David Malukas (born September 27, 2001) is a Lithuanian-American race car driver who competes in the IndyCar Series for Dale Coyne Racing.

Career

Lower formula
In 2016 and the early part of 2017, Malukas competed in the Formula 4 UAE Championship for Rasgaira Motorsports. He did not contest the full season but still finished sixth in the championship. 

Malukas would move to ADAC Formula 4 to compete for Motopark in 2017. There he would end up finishing nineteenth in the championship.

U.S. F2000 National Championship
Along with his efforts in ADAC Formula 4, Malukas would compete in the U.S. F2000 National Championship in 2017 for BN Racing. At the first race at Road America, he took pole position and finished on the podium in second.

Pro Mazda Championship
After competing part-time in the U.S. F2000 National Championship the previous year, Malukas would move up to the Pro Mazda Championship in 2018 again driving for BN Racing.
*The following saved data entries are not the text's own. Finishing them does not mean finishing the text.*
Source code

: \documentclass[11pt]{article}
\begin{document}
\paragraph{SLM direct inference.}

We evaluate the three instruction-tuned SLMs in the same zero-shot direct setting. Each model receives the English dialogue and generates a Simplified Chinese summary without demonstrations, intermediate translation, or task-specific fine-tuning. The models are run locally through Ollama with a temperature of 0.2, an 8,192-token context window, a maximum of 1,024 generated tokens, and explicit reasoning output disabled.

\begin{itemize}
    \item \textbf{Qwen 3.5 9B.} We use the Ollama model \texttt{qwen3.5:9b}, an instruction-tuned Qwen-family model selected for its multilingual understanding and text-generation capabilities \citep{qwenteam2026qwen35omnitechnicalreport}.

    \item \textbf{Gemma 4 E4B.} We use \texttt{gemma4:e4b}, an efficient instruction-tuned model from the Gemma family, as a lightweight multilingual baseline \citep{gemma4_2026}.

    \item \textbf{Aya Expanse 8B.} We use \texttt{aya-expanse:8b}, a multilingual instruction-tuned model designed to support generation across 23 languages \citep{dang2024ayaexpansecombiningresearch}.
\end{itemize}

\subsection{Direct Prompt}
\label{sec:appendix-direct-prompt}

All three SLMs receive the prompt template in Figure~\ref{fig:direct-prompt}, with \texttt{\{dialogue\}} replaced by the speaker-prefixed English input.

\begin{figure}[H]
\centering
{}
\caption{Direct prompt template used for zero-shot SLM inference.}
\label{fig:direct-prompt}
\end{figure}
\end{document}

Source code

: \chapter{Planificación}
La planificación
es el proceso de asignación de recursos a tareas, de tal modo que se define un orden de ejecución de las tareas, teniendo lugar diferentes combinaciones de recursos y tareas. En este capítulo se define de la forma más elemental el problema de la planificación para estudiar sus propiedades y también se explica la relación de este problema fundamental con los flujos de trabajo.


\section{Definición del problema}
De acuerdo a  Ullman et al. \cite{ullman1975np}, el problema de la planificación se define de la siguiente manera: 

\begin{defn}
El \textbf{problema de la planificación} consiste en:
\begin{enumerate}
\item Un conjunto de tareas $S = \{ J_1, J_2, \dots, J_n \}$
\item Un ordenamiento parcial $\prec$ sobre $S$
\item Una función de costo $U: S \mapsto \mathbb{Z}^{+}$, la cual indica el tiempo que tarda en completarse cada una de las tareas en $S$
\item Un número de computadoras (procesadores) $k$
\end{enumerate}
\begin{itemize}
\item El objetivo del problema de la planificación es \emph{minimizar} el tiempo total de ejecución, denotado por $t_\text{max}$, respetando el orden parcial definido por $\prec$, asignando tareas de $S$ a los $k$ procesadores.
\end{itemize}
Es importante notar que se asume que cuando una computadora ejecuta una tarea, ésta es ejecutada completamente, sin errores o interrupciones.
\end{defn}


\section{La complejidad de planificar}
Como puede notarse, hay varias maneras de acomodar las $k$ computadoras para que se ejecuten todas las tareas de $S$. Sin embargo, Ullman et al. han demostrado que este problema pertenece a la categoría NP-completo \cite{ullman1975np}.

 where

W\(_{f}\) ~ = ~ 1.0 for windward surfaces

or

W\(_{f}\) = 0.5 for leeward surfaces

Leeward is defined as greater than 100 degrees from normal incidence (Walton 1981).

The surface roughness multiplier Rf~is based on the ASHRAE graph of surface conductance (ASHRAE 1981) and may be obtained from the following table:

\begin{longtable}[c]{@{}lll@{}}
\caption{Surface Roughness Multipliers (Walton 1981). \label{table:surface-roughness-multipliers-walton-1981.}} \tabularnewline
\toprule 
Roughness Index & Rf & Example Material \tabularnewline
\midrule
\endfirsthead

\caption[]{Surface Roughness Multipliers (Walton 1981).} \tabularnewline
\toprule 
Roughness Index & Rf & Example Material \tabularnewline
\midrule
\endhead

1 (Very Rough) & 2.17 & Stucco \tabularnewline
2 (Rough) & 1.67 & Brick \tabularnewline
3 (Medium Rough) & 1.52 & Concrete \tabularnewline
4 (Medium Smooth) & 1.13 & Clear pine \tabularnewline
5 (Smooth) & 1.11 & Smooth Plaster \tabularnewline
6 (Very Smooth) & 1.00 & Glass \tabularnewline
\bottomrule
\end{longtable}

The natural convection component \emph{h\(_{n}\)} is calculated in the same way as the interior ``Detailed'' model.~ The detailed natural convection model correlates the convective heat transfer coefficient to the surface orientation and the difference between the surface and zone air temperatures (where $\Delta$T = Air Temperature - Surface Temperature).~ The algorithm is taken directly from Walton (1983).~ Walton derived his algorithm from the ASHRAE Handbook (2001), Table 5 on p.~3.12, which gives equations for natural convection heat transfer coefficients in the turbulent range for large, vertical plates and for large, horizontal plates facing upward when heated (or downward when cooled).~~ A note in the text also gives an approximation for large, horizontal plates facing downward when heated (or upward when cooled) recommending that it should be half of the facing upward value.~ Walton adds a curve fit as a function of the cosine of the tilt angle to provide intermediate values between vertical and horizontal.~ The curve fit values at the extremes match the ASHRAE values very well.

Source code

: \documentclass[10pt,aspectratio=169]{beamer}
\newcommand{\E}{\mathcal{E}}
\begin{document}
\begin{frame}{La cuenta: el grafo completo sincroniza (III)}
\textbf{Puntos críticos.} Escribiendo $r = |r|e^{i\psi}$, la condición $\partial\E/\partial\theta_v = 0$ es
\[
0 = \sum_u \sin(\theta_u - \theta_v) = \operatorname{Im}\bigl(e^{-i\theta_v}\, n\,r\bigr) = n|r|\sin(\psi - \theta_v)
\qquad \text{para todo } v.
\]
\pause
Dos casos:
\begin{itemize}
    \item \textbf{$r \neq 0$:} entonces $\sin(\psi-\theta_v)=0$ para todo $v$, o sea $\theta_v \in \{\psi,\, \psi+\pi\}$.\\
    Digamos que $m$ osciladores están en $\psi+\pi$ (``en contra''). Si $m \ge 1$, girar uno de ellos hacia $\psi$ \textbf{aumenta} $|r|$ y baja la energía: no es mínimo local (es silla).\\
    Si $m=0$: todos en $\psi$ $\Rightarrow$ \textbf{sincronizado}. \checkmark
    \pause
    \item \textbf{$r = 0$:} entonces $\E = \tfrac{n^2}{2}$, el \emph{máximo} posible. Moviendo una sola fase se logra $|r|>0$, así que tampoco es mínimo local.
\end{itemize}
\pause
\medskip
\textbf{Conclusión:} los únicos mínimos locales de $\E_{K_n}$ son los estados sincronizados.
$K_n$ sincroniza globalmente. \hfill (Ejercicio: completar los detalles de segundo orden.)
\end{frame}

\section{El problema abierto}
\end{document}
BN Racing was owned by Malukas' father Henry Malukas. He would have an impressive season with three wins and six podiums to finish fourth in the championship.

Formula Regional Americas Championship
Due to the 2020 Indy Lights season being cancelled in 2020, Malukas would compete in the Formula Regional Americas Championship for HMD Motorsports. He had a successful season claiming two wins and fifteen podiums to finish second in the championship.

Indy Lights
In 2019, Malukas would once again move up a rung in the Road to Indy ladder to the Indy Lights series driving for BN Racing. In 2019, BN Racing was renamed to HMD Motorsports. Malukas would only have two podiums at Circuit of the Americas and Gateway Motorsports Park respectively.

Malukas was set to compete in the series in 2020, however the season was cancelled due to the COVID-19 pandemic.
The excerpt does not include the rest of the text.